2. Three-fresh stew [Main ingredients]: 100 grams of soaked sea cucumber, 100 grams of soaked squid, 100 grams of cooked chicken, and 500 grams of eggs.

[Supplementary ingredients]: 50 grams of lard, 50 grams of green onion knots, appropriate amount of fine salt, 2 grams of pepper, 5 cloves of garlic, 5 grams of MSG, 25 grams of cooking wine, 50 grams of soy sauce, and 5 grams of minced ginger. 【Production method】: 1. Cut the sea cucumber and squid into small pieces, blanch them in boiling water and set aside. Cut the cooked chicken into small pieces and cut the green onions into sections. 2. Heat the lard, add Sichuan peppercorns and scallions and fry until fragrant and turn into scallion oil. Remove the scallions and Sichuan peppercorns and set aside. Add the squid slices, sea cucumber slices and chicken slices into the pan and stir-fry briefly. Add seasoning ingredients, mix well and set aside. 3. Put 2500 grams of bone broth in a pot and bring to a boil. Add sea cucumber and other ingredients and adjust the taste. Thicken with water starch. Beat the eggs and put them into the soup to make the three-fresh soup.
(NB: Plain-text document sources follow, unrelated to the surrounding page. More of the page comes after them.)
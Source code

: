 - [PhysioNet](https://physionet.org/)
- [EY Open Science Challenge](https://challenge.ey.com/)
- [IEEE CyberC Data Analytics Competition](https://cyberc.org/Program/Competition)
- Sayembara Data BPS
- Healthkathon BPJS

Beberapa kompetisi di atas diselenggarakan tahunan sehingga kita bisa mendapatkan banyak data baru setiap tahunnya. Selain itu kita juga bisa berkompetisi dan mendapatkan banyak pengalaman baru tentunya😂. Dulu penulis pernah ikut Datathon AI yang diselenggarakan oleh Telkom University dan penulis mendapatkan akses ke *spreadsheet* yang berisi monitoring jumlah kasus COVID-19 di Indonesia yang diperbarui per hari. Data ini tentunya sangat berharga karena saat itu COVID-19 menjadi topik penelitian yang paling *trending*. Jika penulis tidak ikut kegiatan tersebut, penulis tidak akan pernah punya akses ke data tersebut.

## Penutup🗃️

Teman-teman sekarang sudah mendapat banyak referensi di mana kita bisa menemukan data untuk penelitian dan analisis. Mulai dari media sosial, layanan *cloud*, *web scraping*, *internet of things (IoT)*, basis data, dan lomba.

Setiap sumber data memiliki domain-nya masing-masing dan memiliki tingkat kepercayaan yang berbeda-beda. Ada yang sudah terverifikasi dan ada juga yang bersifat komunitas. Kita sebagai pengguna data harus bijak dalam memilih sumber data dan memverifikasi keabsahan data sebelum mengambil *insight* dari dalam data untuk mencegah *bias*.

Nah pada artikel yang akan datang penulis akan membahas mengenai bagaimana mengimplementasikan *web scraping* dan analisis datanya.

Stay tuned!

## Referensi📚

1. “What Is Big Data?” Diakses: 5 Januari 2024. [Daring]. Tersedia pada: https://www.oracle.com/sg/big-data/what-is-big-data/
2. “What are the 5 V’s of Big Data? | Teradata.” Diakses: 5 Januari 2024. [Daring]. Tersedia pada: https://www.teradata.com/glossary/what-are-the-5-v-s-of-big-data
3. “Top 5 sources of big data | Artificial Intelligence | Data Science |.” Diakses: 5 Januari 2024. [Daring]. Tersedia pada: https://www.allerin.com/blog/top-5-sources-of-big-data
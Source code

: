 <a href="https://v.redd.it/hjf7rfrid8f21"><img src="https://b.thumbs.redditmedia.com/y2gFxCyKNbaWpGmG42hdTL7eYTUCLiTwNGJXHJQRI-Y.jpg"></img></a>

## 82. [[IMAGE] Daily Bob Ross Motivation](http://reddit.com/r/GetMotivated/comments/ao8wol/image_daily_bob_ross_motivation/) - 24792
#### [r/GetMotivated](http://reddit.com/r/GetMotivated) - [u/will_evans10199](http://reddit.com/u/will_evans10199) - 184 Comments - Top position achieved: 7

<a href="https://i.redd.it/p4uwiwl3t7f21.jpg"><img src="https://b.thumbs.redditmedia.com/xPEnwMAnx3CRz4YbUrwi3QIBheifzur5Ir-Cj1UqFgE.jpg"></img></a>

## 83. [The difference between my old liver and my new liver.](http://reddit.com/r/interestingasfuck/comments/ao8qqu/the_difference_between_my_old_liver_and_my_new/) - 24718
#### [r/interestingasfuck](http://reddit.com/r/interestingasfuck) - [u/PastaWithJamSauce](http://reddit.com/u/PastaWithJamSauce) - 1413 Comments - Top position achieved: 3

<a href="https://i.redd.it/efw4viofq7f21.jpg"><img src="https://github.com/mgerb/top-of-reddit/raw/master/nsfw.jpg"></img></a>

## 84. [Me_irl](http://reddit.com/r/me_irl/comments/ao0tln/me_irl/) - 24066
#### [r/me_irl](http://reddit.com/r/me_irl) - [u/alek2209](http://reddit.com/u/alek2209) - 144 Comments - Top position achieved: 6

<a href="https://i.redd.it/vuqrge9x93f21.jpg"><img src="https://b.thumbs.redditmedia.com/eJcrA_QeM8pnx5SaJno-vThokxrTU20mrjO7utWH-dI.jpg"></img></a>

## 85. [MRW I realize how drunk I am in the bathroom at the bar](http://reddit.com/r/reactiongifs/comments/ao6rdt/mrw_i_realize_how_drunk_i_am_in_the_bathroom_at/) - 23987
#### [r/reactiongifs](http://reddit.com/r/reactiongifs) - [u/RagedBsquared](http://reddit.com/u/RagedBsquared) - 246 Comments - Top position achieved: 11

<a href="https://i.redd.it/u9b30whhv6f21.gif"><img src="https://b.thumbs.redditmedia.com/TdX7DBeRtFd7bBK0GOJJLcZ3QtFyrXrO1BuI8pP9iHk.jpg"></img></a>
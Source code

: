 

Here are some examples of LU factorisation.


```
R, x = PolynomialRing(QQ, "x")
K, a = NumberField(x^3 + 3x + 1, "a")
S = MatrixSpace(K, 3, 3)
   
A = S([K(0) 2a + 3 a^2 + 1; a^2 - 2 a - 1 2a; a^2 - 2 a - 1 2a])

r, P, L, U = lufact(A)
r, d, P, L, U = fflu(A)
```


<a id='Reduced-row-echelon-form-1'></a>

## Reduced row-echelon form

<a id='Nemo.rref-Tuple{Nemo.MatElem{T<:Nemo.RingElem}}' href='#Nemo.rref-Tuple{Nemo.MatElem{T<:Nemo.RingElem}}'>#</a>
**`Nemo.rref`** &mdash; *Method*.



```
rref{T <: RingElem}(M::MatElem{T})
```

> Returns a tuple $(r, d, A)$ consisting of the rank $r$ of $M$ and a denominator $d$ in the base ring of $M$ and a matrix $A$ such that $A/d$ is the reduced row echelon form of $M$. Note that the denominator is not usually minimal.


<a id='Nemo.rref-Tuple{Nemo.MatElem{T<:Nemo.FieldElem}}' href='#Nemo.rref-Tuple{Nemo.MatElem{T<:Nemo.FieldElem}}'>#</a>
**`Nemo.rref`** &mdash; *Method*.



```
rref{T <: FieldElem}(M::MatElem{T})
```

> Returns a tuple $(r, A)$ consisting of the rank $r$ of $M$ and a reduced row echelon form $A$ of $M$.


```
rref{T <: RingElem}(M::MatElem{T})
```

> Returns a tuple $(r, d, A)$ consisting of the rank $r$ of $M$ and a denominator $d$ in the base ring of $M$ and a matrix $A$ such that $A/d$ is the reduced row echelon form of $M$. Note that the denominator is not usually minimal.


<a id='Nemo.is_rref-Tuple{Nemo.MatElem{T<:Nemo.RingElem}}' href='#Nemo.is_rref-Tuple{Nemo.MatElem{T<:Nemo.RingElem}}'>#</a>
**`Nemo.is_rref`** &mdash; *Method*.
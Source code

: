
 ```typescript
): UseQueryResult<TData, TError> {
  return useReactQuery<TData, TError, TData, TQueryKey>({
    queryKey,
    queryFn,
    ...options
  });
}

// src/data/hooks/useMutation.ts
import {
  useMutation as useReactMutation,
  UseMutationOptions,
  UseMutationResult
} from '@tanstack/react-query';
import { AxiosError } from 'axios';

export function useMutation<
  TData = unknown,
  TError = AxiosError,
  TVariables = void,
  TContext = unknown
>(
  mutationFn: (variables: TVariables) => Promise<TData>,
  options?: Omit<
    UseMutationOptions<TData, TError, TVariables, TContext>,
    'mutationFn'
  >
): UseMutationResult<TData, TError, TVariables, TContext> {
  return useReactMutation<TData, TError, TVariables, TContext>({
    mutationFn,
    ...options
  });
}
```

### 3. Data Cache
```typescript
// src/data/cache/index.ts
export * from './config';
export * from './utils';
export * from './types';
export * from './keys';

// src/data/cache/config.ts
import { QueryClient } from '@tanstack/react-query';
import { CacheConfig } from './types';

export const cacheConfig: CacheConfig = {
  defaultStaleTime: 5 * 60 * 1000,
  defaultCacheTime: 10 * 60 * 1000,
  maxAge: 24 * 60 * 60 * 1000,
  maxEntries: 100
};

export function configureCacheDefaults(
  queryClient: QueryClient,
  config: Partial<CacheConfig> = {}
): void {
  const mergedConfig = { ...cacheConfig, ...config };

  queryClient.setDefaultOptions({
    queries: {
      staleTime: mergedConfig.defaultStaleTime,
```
3. Tomato and Pickled mustard greens stew [Main ingredients]: 2 tomatoes and 500 grams of pickled mustard greens. Sliced ​​Noodles Sliced ​​Noodles [Supplementary ingredients]: 50 grams of lard, 50 grams of green onion knots, and appropriate amount of fine salt. 【Production method】: 1. Cut tomatoes into small pieces and chop pickled mustard greens for later use. 2. Put 2500 grams of water in the pot, put tomatoes and snow vegetables in it, add lard and cook the soup. 3. Add seasonings into the pot and adjust the taste to make tomato and pickled mustard greens stew. In short, there are many variations in the preparation of soups, but one principle is to use a salty and fresh taste, which is more in line with the taste of northerners.